■ Exercise details
Go through the material under this sentence. Return every line holding "baseball".

■ The input
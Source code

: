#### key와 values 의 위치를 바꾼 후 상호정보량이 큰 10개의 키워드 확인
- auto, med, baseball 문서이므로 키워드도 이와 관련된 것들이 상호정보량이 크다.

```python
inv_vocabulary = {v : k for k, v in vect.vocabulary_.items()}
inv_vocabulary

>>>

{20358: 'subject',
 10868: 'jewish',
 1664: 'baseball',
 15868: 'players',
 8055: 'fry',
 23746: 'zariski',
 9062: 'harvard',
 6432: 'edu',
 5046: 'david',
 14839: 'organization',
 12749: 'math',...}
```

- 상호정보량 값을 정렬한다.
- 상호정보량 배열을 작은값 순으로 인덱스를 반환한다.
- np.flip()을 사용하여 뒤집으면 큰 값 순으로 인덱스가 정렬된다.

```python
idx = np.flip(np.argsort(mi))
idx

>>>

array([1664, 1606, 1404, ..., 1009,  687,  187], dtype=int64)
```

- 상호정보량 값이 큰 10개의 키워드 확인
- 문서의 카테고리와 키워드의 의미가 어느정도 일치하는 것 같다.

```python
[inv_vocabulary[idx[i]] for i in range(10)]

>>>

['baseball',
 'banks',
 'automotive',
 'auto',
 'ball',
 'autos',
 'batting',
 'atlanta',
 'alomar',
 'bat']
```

■ Answer to this task
- auto, med, baseball 문서이므로 키워드도 이와 관련된 것들이 상호정보량이 크다.
 1664: 'baseball',
['baseball',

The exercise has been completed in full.